Le garde du corps n’acheva pas ; il était clair que l’heure n’était pas à la discussion. Piotr venait de poser sur l’immense bureau une bague en or qu’il poussait vers Marie.

« Tu la reconnais ?
- Oui, mon oncle. C’est celle que votre père porte toujours à la main droite.
- Toujours. Tu as raison. Elle lui vient de feu le Tsar Alexeï en personne. Il ne s’en séparerait pour rien au monde.
- Est-ce que ça veut dire que …
- Qu’on l’a enlevé, oui. Et que l’on me demande une rançon en échange de sa liberté. Je dois me rendre à Oblodiye sur le champ. C’est là que me parviendront les instructions.
- Mais, mon oncle, c’est peut-être un piège !
- Sans doute, ma chérie, mais je n’ai pas le choix.
- Oncle Piotr, si quelque chose était arrivé à votre père, vous l’auriez su ; vos frères vous auraient fait prévenir. Cette bague est peut-être un leurre.
- Tu as raison, Marie. Tout ce que tu viens de me dire, je l’ai moi-même envisagé. Il n’empêche il est pratiquement impossible qu’une autre bague identique à celle de mon père existe. Je ne peux pas ne pas y aller.
- Je comprends. Pourtant j’ai tellement peur qu’il vous arrive quelque chose à vous aussi. Je vous en prie, ne …
- Calme-toi, Marie. Tout ira bien. Je serai accompagné et il restera assez de gardes ici por vous protéger tous.
- C’est pour vous que j’ai peur.
- Et moi, c’est pour toi que je m’inquiète. Tu dois me promettre d’obéir à Liova comme à moi-même. Je n’ai confiance qu’en lui pour te protéger. Je lui donne tout pouvoir de décision en ce qui te concerne. Maintenant, promets-moi de lui obéir.
- Oui, mon Oncle, je vous le promets.
- Bien. Maintenant, tu vas aller rejoindre les autres pendant que je finis de mettre mes affaires en ordre. Je veux qu’Olga et toi, vous restiez ici encore quelques jours comme prévu. Accompagne-la, Liova.
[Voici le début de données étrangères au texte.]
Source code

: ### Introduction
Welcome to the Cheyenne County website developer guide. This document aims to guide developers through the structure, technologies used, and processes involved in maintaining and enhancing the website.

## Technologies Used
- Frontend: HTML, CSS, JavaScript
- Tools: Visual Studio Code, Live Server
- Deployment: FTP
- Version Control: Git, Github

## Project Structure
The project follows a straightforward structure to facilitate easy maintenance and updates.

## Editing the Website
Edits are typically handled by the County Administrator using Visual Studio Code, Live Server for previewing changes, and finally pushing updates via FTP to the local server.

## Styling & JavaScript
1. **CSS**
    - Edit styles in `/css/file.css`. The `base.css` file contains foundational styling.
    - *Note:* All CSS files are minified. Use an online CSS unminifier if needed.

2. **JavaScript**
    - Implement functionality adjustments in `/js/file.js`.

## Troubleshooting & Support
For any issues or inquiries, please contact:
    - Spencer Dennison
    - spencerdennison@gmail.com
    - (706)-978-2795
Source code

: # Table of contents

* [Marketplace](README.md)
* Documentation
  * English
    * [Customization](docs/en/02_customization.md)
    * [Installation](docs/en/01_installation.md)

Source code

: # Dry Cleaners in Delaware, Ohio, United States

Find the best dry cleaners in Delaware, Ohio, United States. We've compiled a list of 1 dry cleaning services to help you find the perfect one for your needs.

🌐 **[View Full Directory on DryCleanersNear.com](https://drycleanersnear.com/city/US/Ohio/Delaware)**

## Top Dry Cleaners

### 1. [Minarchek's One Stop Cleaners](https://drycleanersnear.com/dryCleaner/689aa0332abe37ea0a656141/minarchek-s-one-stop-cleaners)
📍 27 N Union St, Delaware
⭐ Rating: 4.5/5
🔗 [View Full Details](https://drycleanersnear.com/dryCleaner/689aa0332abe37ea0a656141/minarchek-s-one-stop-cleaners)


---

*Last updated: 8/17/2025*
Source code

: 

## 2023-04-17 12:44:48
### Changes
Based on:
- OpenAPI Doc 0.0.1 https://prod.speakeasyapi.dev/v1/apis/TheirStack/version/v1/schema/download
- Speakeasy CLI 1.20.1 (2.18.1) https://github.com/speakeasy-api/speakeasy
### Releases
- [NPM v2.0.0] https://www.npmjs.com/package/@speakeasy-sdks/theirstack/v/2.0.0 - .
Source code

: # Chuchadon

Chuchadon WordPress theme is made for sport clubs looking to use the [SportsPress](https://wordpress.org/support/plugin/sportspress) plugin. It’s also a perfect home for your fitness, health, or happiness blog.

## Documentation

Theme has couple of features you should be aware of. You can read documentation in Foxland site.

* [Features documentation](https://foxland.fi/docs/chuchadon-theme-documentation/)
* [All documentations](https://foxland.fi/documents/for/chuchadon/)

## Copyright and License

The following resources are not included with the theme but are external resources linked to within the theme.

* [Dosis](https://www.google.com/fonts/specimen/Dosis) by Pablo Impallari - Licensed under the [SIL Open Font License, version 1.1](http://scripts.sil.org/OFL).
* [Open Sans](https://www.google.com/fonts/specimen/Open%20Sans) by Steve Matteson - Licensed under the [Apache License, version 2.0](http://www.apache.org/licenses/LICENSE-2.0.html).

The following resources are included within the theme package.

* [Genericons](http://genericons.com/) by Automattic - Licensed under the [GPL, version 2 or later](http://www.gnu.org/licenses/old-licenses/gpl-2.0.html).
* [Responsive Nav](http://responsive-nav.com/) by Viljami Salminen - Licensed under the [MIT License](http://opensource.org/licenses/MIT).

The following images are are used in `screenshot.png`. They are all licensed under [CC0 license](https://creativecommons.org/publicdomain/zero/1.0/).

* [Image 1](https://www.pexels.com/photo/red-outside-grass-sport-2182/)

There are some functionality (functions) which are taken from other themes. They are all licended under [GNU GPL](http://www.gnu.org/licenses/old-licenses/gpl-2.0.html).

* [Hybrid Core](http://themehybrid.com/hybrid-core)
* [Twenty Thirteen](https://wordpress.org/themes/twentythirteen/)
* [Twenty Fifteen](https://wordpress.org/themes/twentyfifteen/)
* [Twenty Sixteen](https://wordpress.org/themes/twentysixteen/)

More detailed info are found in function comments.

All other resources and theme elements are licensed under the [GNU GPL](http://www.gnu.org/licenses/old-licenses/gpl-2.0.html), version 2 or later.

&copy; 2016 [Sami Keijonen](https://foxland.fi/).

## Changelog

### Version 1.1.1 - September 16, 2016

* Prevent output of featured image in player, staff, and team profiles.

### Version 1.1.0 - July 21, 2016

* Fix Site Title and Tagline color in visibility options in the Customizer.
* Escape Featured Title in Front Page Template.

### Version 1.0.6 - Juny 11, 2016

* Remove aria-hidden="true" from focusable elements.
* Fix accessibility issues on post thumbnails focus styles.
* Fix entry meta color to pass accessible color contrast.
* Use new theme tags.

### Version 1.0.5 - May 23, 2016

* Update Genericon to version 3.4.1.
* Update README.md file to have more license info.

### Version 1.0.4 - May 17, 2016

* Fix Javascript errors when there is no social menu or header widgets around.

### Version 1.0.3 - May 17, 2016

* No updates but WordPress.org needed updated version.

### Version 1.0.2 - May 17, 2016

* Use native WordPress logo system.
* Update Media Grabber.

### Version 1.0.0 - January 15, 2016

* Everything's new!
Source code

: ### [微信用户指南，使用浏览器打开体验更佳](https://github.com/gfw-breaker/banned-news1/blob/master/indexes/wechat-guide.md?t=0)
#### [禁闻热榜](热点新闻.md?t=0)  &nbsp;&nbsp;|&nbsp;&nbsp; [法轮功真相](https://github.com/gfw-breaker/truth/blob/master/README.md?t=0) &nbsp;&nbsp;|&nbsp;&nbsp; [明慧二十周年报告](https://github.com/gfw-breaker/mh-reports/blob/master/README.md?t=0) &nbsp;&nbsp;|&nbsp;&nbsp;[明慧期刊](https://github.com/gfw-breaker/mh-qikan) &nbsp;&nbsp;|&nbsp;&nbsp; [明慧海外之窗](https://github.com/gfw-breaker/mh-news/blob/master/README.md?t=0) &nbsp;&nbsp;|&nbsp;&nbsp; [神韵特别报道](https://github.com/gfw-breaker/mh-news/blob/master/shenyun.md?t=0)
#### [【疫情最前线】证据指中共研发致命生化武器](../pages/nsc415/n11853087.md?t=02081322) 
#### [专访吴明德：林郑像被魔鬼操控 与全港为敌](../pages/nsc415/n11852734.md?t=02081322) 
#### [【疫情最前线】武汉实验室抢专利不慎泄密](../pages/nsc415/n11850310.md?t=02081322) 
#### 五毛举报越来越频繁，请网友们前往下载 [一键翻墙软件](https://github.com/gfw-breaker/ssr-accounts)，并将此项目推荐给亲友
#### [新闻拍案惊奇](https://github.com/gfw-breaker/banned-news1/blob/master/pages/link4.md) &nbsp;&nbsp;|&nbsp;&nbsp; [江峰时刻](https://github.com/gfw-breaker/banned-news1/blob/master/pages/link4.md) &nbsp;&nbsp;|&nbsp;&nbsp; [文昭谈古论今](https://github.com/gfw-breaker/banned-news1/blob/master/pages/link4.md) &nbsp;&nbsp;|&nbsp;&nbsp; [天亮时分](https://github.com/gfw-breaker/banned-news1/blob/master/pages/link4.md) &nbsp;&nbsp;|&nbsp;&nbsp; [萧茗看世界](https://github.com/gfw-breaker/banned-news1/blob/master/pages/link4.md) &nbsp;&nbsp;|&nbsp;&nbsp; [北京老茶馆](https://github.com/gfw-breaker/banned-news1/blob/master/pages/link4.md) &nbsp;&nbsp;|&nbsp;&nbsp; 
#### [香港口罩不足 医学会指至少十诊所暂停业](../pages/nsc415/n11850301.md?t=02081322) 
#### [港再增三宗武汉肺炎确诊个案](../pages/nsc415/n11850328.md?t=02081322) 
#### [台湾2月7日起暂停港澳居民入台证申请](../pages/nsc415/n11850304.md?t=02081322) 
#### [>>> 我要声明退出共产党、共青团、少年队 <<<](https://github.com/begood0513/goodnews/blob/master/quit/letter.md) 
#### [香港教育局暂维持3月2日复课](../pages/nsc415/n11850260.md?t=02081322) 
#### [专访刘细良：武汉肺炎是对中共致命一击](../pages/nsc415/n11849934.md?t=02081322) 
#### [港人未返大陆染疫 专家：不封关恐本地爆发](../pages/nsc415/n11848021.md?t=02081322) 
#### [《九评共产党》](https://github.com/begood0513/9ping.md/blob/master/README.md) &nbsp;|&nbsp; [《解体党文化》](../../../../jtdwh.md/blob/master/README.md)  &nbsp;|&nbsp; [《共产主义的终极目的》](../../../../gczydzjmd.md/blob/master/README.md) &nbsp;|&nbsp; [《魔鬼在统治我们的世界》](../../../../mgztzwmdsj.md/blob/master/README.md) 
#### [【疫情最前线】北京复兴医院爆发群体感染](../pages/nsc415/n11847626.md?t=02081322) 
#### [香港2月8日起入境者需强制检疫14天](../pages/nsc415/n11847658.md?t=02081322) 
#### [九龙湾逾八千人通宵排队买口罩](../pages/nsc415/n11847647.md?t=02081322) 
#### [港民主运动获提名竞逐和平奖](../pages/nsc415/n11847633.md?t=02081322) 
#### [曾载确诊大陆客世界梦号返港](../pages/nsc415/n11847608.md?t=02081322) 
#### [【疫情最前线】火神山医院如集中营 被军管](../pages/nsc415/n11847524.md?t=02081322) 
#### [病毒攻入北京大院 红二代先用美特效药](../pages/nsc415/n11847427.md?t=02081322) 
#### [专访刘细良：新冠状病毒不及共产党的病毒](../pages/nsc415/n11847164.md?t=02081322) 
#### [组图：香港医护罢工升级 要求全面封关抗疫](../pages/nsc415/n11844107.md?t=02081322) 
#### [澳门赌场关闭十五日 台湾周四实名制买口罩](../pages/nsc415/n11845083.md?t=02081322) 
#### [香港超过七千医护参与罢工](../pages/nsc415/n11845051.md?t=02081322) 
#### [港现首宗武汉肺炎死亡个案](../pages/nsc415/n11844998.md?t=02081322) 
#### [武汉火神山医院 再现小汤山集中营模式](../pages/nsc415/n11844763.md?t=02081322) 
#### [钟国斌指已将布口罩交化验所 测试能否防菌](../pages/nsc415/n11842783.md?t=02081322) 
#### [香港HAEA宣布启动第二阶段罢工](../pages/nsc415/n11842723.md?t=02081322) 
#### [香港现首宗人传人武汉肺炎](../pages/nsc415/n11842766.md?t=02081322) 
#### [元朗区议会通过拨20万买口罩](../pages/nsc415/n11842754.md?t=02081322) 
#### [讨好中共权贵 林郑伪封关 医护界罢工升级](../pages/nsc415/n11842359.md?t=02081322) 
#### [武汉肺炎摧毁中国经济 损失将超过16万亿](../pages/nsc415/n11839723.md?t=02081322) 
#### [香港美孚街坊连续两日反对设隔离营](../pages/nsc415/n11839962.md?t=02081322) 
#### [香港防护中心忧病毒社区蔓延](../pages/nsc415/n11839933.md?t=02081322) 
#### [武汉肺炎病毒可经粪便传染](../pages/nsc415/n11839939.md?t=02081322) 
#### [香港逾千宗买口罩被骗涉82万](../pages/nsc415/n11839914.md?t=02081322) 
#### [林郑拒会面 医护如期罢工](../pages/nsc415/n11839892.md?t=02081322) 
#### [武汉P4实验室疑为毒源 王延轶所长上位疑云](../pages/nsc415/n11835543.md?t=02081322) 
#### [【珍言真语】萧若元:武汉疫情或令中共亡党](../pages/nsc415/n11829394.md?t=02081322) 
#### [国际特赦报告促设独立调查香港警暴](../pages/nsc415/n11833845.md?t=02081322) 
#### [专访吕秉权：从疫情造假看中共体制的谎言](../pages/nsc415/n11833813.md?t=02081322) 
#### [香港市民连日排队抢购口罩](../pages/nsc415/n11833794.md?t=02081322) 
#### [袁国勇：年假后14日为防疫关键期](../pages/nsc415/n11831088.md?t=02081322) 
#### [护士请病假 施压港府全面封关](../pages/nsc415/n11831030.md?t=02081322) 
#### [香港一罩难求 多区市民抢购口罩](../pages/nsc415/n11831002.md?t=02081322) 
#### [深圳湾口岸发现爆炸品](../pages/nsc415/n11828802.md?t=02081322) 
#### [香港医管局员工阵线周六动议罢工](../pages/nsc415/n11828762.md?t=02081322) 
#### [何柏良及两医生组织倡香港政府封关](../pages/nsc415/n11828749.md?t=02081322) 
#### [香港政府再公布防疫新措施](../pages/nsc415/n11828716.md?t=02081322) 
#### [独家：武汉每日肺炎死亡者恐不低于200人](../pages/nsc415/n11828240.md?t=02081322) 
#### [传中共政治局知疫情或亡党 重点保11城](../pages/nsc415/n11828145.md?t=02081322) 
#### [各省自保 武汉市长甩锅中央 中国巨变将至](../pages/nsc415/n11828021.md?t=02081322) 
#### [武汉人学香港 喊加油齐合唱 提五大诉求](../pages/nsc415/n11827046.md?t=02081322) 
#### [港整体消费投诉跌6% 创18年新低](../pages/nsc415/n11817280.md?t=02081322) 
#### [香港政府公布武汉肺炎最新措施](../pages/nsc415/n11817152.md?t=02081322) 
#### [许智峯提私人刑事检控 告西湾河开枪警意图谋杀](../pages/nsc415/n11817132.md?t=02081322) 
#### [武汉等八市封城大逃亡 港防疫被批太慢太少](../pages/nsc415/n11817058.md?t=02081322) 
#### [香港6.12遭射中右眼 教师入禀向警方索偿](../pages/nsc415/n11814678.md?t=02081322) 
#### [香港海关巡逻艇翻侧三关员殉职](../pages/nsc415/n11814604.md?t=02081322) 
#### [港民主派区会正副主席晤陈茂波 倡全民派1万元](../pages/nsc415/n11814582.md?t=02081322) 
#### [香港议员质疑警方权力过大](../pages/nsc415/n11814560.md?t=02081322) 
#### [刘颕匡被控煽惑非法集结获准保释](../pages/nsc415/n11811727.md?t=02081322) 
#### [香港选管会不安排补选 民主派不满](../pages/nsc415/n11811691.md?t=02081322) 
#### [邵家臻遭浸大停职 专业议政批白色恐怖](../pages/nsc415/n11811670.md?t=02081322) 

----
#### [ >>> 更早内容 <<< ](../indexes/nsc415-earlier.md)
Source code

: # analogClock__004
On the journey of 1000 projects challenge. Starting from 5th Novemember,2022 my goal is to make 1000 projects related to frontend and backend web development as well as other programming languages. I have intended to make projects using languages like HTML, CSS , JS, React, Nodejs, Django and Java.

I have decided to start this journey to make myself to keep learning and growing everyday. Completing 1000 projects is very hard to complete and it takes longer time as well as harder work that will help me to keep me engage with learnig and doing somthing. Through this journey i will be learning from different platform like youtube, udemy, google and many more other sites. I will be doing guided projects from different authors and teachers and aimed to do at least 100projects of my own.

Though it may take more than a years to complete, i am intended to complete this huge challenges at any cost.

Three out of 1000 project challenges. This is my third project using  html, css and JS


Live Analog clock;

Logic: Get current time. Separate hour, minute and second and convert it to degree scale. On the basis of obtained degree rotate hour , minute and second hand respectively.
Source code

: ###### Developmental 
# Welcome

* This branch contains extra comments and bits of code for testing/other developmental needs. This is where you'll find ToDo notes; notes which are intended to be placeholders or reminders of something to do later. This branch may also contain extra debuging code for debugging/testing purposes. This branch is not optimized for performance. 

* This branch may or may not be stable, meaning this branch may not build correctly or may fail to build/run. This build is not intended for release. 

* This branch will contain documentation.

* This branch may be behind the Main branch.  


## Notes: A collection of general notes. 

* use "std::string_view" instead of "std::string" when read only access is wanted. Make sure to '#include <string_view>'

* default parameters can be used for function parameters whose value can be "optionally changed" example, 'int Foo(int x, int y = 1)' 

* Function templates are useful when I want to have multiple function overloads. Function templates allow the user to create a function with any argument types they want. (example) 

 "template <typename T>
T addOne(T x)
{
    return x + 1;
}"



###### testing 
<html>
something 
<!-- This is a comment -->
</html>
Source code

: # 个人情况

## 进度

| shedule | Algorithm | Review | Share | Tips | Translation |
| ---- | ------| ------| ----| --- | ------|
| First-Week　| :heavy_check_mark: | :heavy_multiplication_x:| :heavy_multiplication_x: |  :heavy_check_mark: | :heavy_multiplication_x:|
Je te fais entièrement confiance, je voulais seulement que tu entendes Marie te jurer obéissance. »
Sur le point de se retirer avec Liova, Marie revint sur ses pas et serra Piotr de toutes ses forces dans ses bras.
« Je vous aime tant, mon oncle. Revenez vite, je vous en prie. »

Tendrement, Piotr l’embrassa sur le front. Il s’efforçait de se montrer serein mais quand leurs regards se croisèrent, Marie ne put s’empêcher de percevoir toute la tension et l’inquiétude qui l’habitaient.